When Wazzub entered pre-launch in late 2011 the company initially promised to pay members $1 a month per member recruited and made a big deal about their ‘profit sharing phenomenon’.

Within a few short months this $1 commission was quietly scrapped and the company rephrased its commissions structure around what they now call a ‘success sharing phenomenon’. This meant that the company was willing to pay members 50% of profits generated by Wazzub.

After seven or so months of prelaunch and the fixed launch date of August 1st 2012 just around the corner, today we take a look at where Wazzub and its ‘Perfect Internet’ is at.

Commission wise Wazzub were supposed to start paying their members on May 15th 2012. This was then pushed back to June 15th 2012 however a webinar on May 25 confirmed that members would not be getting paid on June 15th either.

Why?

In May we (Wazzub) generated only about $2,000 and our net profit will be negative. That means there will be no profit to be shared for the month of May.

The number of users who visited and used our home page in May was very, very low. Because of our new time line we have had only 10,000 daily visitors on average at perfectinter.net.

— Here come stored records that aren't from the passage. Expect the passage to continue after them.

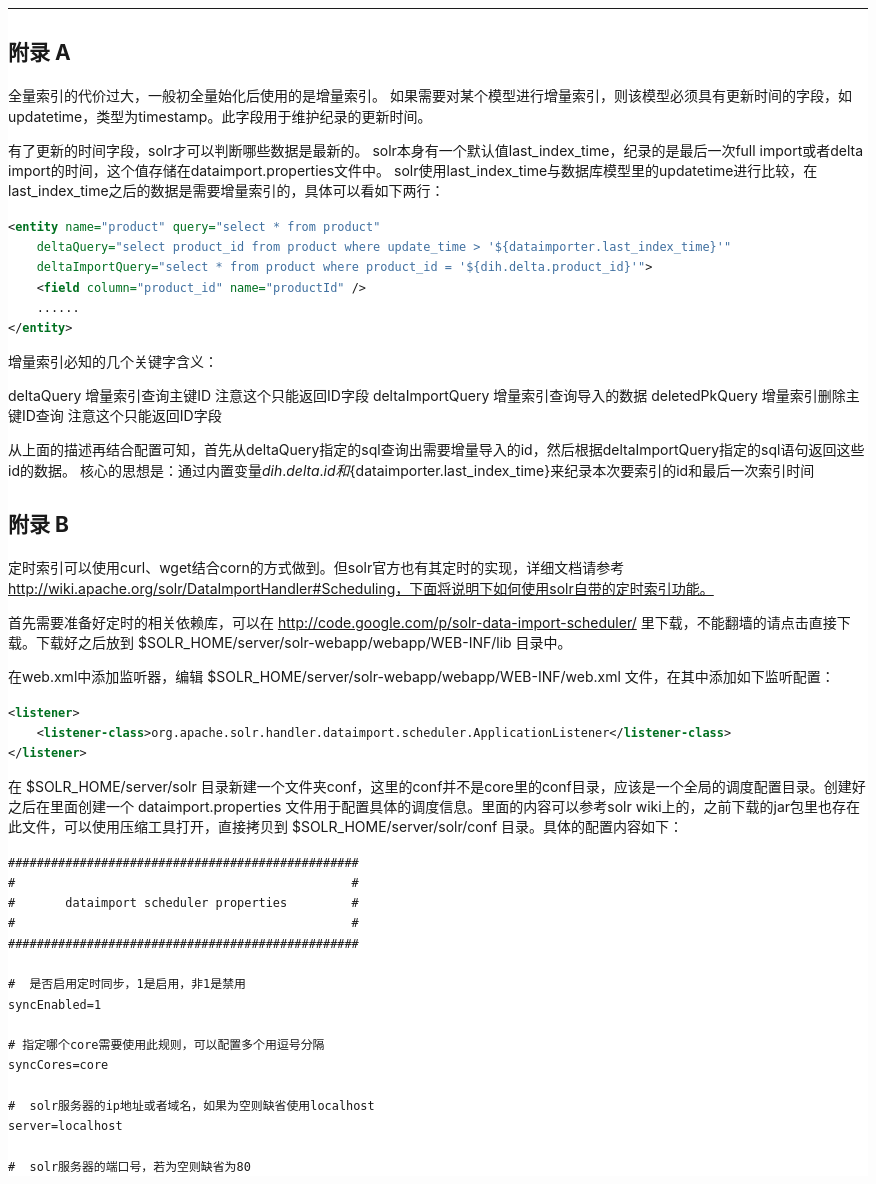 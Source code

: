 ***

## 附录 A

全量索引的代价过大，一般初全量始化后使用的是增量索引。
如果需要对某个模型进行增量索引，则该模型必须具有更新时间的字段，如updatetime，类型为timestamp。此字段用于维护纪录的更新时间。

有了更新的时间字段，solr才可以判断哪些数据是最新的。
solr本身有一个默认值last_index_time，纪录的是最后一次full import或者delta import的时间，这个值存储在dataimport.properties文件中。
solr使用last_index_time与数据库模型里的updatetime进行比较，在last_index_time之后的数据是需要增量索引的，具体可以看如下两行：

```xml
<entity name="product" query="select * from product"
    deltaQuery="select product_id from product where update_time > '${dataimporter.last_index_time}'"
    deltaImportQuery="select * from product where product_id = '${dih.delta.product_id}'">
    <field column="product_id" name="productId" />
    ......
</entity>
```

增量索引必知的几个关键字含义：

deltaQuery 增量索引查询主键ID 注意这个只能返回ID字段
deltaImportQuery 增量索引查询导入的数据
deletedPkQuery 增量索引删除主键ID查询 注意这个只能返回ID字段

从上面的描述再结合配置可知，首先从deltaQuery指定的sql查询出需要增量导入的id，然后根据deltaImportQuery指定的sql语句返回这些id的数据。
核心的思想是：通过内置变量${dih.delta.id}和${dataimporter.last_index_time}来纪录本次要索引的id和最后一次索引时间

## 附录 B

定时索引可以使用curl、wget结合corn的方式做到。但solr官方也有其定时的实现，详细文档请参考 http://wiki.apache.org/solr/DataImportHandler#Scheduling，下面将说明下如何使用solr自带的定时索引功能。

首先需要准备好定时的相关依赖库，可以在 http://code.google.com/p/solr-data-import-scheduler/ 里下载，不能翻墙的请点击直接下载。下载好之后放到 $SOLR_HOME/server/solr-webapp/webapp/WEB-INF/lib 目录中。

在web.xml中添加监听器，编辑 $SOLR_HOME/server/solr-webapp/webapp/WEB-INF/web.xml 文件，在其中添加如下监听配置：

```xml
<listener>
    <listener-class>org.apache.solr.handler.dataimport.scheduler.ApplicationListener</listener-class>
</listener>
```

在 $SOLR_HOME/server/solr 目录新建一个文件夹conf，这里的conf并不是core里的conf目录，应该是一个全局的调度配置目录。创建好之后在里面创建一个 dataimport.properties 文件用于配置具体的调度信息。里面的内容可以参考solr wiki上的，之前下载的jar包里也存在此文件，可以使用压缩工具打开，直接拷贝到 $SOLR_HOME/server/solr/conf 目录。具体的配置内容如下：

```
#################################################
#                                               #
#       dataimport scheduler properties         #
#                                               #
#################################################

#  是否启用定时同步，1是启用，非1是禁用
syncEnabled=1

# 指定哪个core需要使用此规则，可以配置多个用逗号分隔
syncCores=core

#  solr服务器的ip地址或者域名，如果为空则缺省使用localhost
server=localhost

#  solr服务器的端口号，若为空则缺省为80
```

To put this dollar amount into perspective, Wazzub claim to have over six million members. Even if we round this off to six million however, $2,000 a month in revenue still equates to just 0.03 cents generated per member.

As it stands this isn’t even enough to cover Wazzub’s own operating expenses, so members don’t get paid.

Looking forward to the July 15th pay date, realistically it doesn’t look like things are going to improve much.

As per Alexa (keep in mind these are only estimates), perfectinter.net’s traffic is thus far up 59% this month compared to May. Unfortunately though traffic wise most of this appears to be coming from African nations.

Australia is probably the first recognised western country (economics wise) coming in at #35. You could I suppose count Finland at #12 but traffic value wise all of the countries above Australia at 35 aren’t going to generate much revenue as far as advertisers or global e-commerce goes (the bulk of Wazzub’s revenue generating model).

Further analysing Wazzub’s membership numbers, out of the six million plus members they claim to have (of which “thousands” have been reported as fake accounts by the company), only 30,000 or so (0.5%) have qualified to earn commissions.

Members were initially told that in order to earn commissions all they had to do was sign up and use perfectineter.net however this later changed to

  • recruiting enough members so that you had at least three members five generations deep in your unilevel structure (someone you referred then referred someone, who referred someone, who referred someone, who referred someone x 3) and
  • having to hand over proof of identity documents to Wazzub (which were then supposedly verified by Wazzub, despite the unrealistic amount of effort this would take given Wazzub’s global memberbase)

Even at 30,000 qualified members though, 50% of the $2,000 generated in May (Wazzub will only share 50% of generated profit) still only equates to 3.3 cents per member.

As per today’s webinar this 30,000 qualified number is now fixed for life and the company is no longer accepting any new profit-sharing qualified members, meaning that again out of the 6 million members that signed up just 0.5% bothered to qualify for their share of profits Wazzub aren’t generating.

Wazzub themselves seem to not be that confident in their ability to generate profit with DaCosta announcing today that as of yet Wazzub have no payment processor agreements in place. Apparently Wazzub profit qualified members are going to vote on which payment processor(s) the company should approach at a later date.

Even with a fixed launch date of August 2012 I’m not really seeing how this is going to take off. It’s been seven months now with perfectinter.net being up for a while (a few months) and the interest just doesn’t seem to be there.

I predicted this way back in my December 2011 review of Wazzub given that all perfectinter.net is is a bog-standard search portal cluttered with daily deals and advertising. Hardly innovative and a dime-a-dozen.

As it stands if I had to make an educated guess I’d say most, if not all of the visitors to Wazzub are currently members with very little to no external non-member visits.

In their latest webinar there was a good deal of time spent re-enforcing how lucky the currently qualified Wazzub members were. Host Gee DaCosta also took great pains to warn members against sharing the profit-sharing model (referred to as a “secret agreement”) with new “average users” of perfectineter.net because ‘it would just confuse them’.

With no clear business model other than “increase our non-member traffic to generate more revenue despite the fact that our current traffic is primarily coming from non-revenue generating countries and that we don’t offer anything unique or of value to a non-member end-user”, I’m pretty sure non-member perfectinter.net users aren’t the only ones who are left confused.

Most internet startups take a few years to get going and that’s usually only if they’re bringing something new to the table that is either a vast improvement to an existing services or something entirely new.

Wazzub (perfectinter.net) being a standard search-portal (provided for free by search-engine aggregator ixquick.com) with third-party affiliate deals plastered all over it is neither.